Few doctors will ever testify with certainty that a specific medical device, drug or surgery causes a specific type of pain, argues an attorney familiar with mesh litigation but not involved with this case. Medical experts tend to draw conclusions in more cautious terms. "At the end of the day, no doctor, or no intellectually honest doctor, I don't think, would testify ... with absolute certainty why things like that cause pain," the attorney says. 

In its decision, the court could have demanded a retrial. But instead, Fillmore and company simply overturned the jury's verdict along with the financial reward, a move the attorney says is relatively unusual but not surprising in Texas.
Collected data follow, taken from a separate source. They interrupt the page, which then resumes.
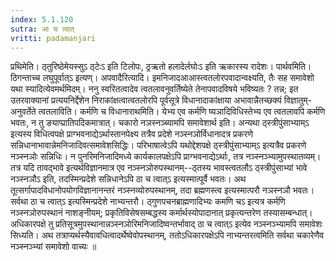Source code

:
```yaml
---
index: 5.1.120
sutra: आ च त्वात्‌
vritti: padamanjari
---
```


 प्रथिमेति। ठ्तुरिष्ठेमेयस्सुऽ ठ्टेःऽ इति टिलोपः, ठ्रऋतो हलादेर्लघोःऽ इति ऋकारस्य रादेशः। पार्थवमिति। ठिगन्ताच्च लघुपूर्वात्ऽ इत्यण्। अपवादैरित्यादि। इमनिजादआआस्त्वतलोरपवादान्वक्ष्यति, तैः सह समावेशो यथा स्यादित्येवमर्थमिदम्। ननु स्वरितत्वादेव त्वतलावनुवर्तिष्येते तेनापवादविषये भविष्यतः ? तन्न; इत उतरवाक्यानां प्रत्ययनिर्द्देशेन निराकांक्षत्वात्वतलोरपि पूर्वसूत्रे विधानादाकांक्षाया अभावान्नैतच्छक्यं विज्ञातुम्-अनुवर्तेते त्वतलाविति। कर्मणि च विधानाराथमिति। येभ्य एव कर्मणि ष्यञादिविधिस्तेभ्य एव त्वतलावपि कर्मणि भवतः, न तु ङ्याप्प्रातिपदिकमात्रात्। चकारो नञस्नञ्ब्यामपि समावेशार्थ इति। अन्यथा ठ्स्त्रीपुंसाभ्याम्ऽ इत्यस्य विधित्वपक्षे प्राग्भवनाद्येऽर्थास्तानपेक्ष्य तत्रैव प्रदेशे नञ्स्नञोर्विधानादत्र प्रकरणे सन्निधानाभावान्नेमनिजादिवत्समावेशसिद्धिः। परिभाषात्वेऽपि यथोद्देशपक्षे ठ्स्त्रीपुंसाभ्याम्ऽ इत्यत्रैव प्रकरणे नञ्स्नञोः सन्निधिः। न पुनरिमनिजादिमध्ये कार्यकालपक्षेऽपि प्राग्भवनाद्येऽर्थाः, तत्र नञ्स्नञ्भ्यामुपस्थातव्यम्। तत्र यदि तावद्भावे इत्यर्थविज्ञानमात्र एव नञ्स्नञोरुपस्थानम्--ठ्तस्य भावस्त्वतलौऽ ठ्स्त्रीपुंसाभ्यां भावे नञ्स्नञौऽ इति, तदस्मिन्प्रदेशे सन्निधानेऽपि ठा च त्वात्ऽ इत्यस्मात्पूर्वै भवतः। अथ तूत्सर्गापादविधानोपयोगविज्ञानानन्तरं नञ्स्नव्योरुपस्थानम्, तदा ब्रह्मणस्त्व इत्यस्मात्परौ नञस्नञौ भवतः। सर्वथा ठा च त्वात्ऽ इत्यस्मिन्प्रदेशे नाभ्यन्तरौ। ठ्गुणपचनब्राह्मणादिभ्यः कमणि चऽ इत्यत्र कर्मणि नञ्स्नञोरुपस्थानं नाशङ्नीयम्; प्रकृतिविसेषसम्बद्धस्य कर्मार्थस्योपादानात् प्रकृत्यन्तरेण तस्यासम्बन्धात्। अधिकारपक्षे तु प्रतिसूत्रमुपस्थानान्नञ्स्नञोरिमनिजादिष्वन्तर्भावाद् ठा च त्वात्ऽ इत्येव नञ्स्नञ्भ्यामपि समावेशः सिध्यति। अथ तत्राप्यर्थस्यैवावधित्वादर्थेष्वेवोपस्थानम्, ततोऽधिकारपक्षेऽपि नाभ्यन्तरत्वमिति सर्वथा चकारेणैव नञ्स्नञ्भ्यां समावेशो वाच्यः ॥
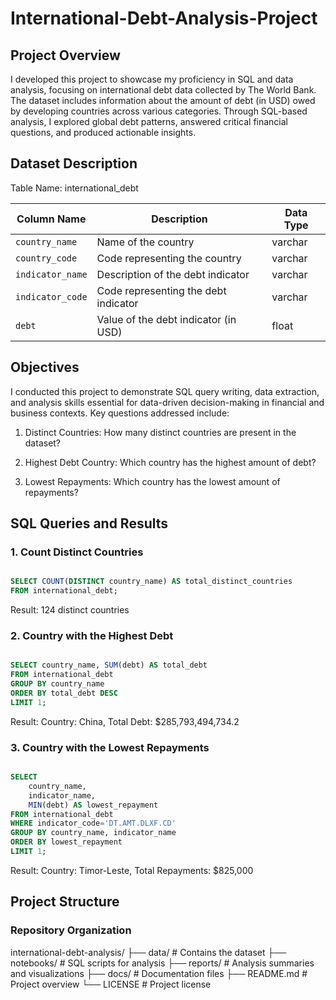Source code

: # International-Debt-Analysis-Project

## Project Overview

I developed this project to showcase my proficiency in SQL and data analysis, focusing on international debt data collected by The World Bank. The dataset includes information about the amount of debt (in USD) owed by developing countries across various categories. Through SQL-based analysis, I explored global debt patterns, answered critical financial questions, and produced actionable insights.


## Dataset Description

Table Name: international_debt


| Column Name     | Description                            | Data Type |
|-----------------|----------------------------------------|-----------|
| `country_name`  | Name of the country                    | varchar   |
| `country_code`  | Code representing the country          | varchar   |
| `indicator_name`| Description of the debt indicator      | varchar   |
| `indicator_code`| Code representing the debt indicator   | varchar   |
| `debt`          | Value of the debt indicator (in USD)   | float     |


## Objectives

I conducted this project to demonstrate SQL query writing, data extraction, and analysis skills essential for data-driven decision-making in financial and business contexts. Key questions addressed include:


1. Distinct Countries: How many distinct countries are present in the dataset?

2. Highest Debt Country: Which country has the highest amount of debt?

3. Lowest Repayments: Which country has the lowest amount of repayments?
 
## SQL Queries and Results


### 1. Count Distinct Countries

```sql

SELECT COUNT(DISTINCT country_name) AS total_distinct_countries
FROM international_debt;

```
Result: 124 distinct countries


### 2. Country with the Highest Debt

```sql

SELECT country_name, SUM(debt) AS total_debt
FROM international_debt
GROUP BY country_name
ORDER BY total_debt DESC
LIMIT 1;

```

Result: Country: China, Total Debt: $285,793,494,734.2


### 3. Country with the Lowest Repayments

```sql

SELECT 
    country_name, 
	indicator_name,
	MIN(debt) AS lowest_repayment
FROM international_debt
WHERE indicator_code='DT.AMT.DLXF.CD'
GROUP BY country_name, indicator_name
ORDER BY lowest_repayment
LIMIT 1;

```

Result: Country: Timor-Leste, Total Repayments: $825,000


## Project Structure

### Repository Organization

international-debt-analysis/
├── data/          # Contains the dataset 
├── notebooks/     # SQL scripts for analysis
├── reports/       # Analysis summaries and visualizations
├── docs/          # Documentation files
├── README.md      # Project overview
└── LICENSE        # Project license







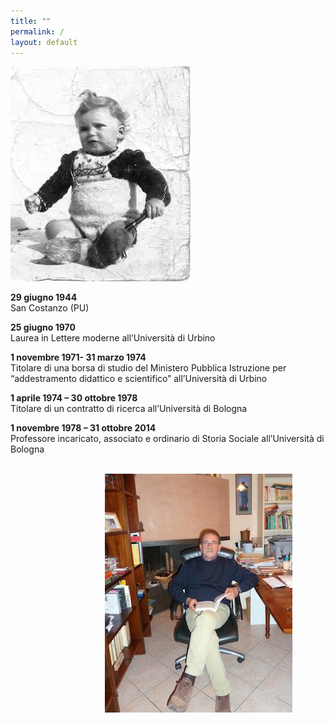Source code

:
 ```yaml
---
title: ""
permalink: /
layout: default
---
```


![Da piccolo](/assets/boccia.jpg)

**29 giugno 1944**
<br>San Costanzo (PU)

**25 giugno 1970**
<br>Laurea in Lettere moderne all’Università di Urbino

**1 novembre 1971- 31 marzo 1974**
<br>Titolare di una borsa di studio del Ministero Pubblica Istruzione per “addestramento didattico e scientifico” all’Università di Urbino

**1 aprile 1974 – 30 ottobre 1978**
<br>Titolare di un contratto di ricerca all’Università di  Bologna

**1 novembre 1978 – 31 ottobre 2014**
<br>Professore incaricato, associato e ordinario di Storia Sociale all’Università di Bologna

<br>
<img 
	style="margin-left: 30%" 
	alt="Ora"
	src="/assets/ora.jpg"/>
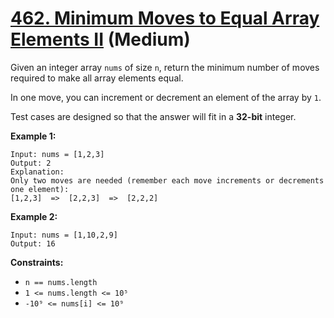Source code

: # [462. Minimum Moves to Equal Array Elements II][link] (Medium)

[link]: https://leetcode.com/problems/minimum-moves-to-equal-array-elements-ii/

Given an integer array `nums` of size `n`, return the minimum number of moves required to make all
array elements equal.

In one move, you can increment or decrement an element of the array by `1`.

Test cases are designed so that the answer will fit in a **32-bit** integer.

**Example 1:**

```
Input: nums = [1,2,3]
Output: 2
Explanation:
Only two moves are needed (remember each move increments or decrements one element):
[1,2,3]  =>  [2,2,3]  =>  [2,2,2]
```

**Example 2:**

```
Input: nums = [1,10,2,9]
Output: 16
```

**Constraints:**

- `n == nums.length`
- `1 <= nums.length <= 10⁵`
- `-10⁹ <= nums[i] <= 10⁹`
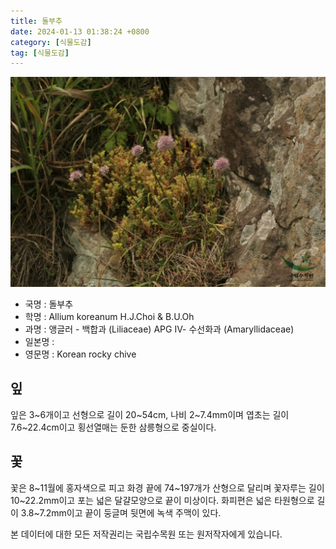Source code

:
 ```yaml
---
title: 돌부추
date: 2024-01-13 01:38:24 +0800
category: [식물도감]
tag: [식물도감]
---
```




![돌부추](/assets/img/fileUpload/plants/basic/Liliaceae/Allium/24064/24064_1_th2.jpg)
- 국명 : 돌부추
- 학명 : Allium koreanum H.J.Choi & B.U.Oh
- 과명 : 앵글러 - 백합과 (Liliaceae) APG Ⅳ- 수선화과 (Amaryllidaceae)
- 일본명 : 
- 영문명 : Korean rocky chive


## 잎
잎은 3~6개이고 선형으로 길이 20~54cm, 나비 2~7.4mm이며 엽초는 길이 7.6~22.4cm이고 횡선열매는 둔한 삼릉형으로 중실이다.
## 꽃
꽃은 8~11월에 홍자색으로 피고 화경 끝에 74~197개가 산형으로 달리며 꽃자루는 길이 10~22.2mm이고 포는 넓은 달걀모양으로 끝이 미상이다. 화피편은 넓은 타원형으로 길이 3.8~7.2mm이고 끝이 둥글며 뒷면에 녹색 주맥이 있다.






본 데이터에 대한 모든 저작권리는 국립수목원 또는 원저작자에게 있습니다.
"I would say that the Court of Appeals has been extremely business-centric over the last several years," says the attorney, who didn't want to criticize the court under his name. "It's even a bigger problem because the Supreme Court is also known as being relatively business-friendly."

Batiste had suffered from a lifetime of medical problems and was diagnosed with cancer several months before her death. "She would make you smile and laugh even in the midst of her pain,” her son James said after her death. “I’m still amazed she’s gone; I’m still amazed about the strength she had while dying.”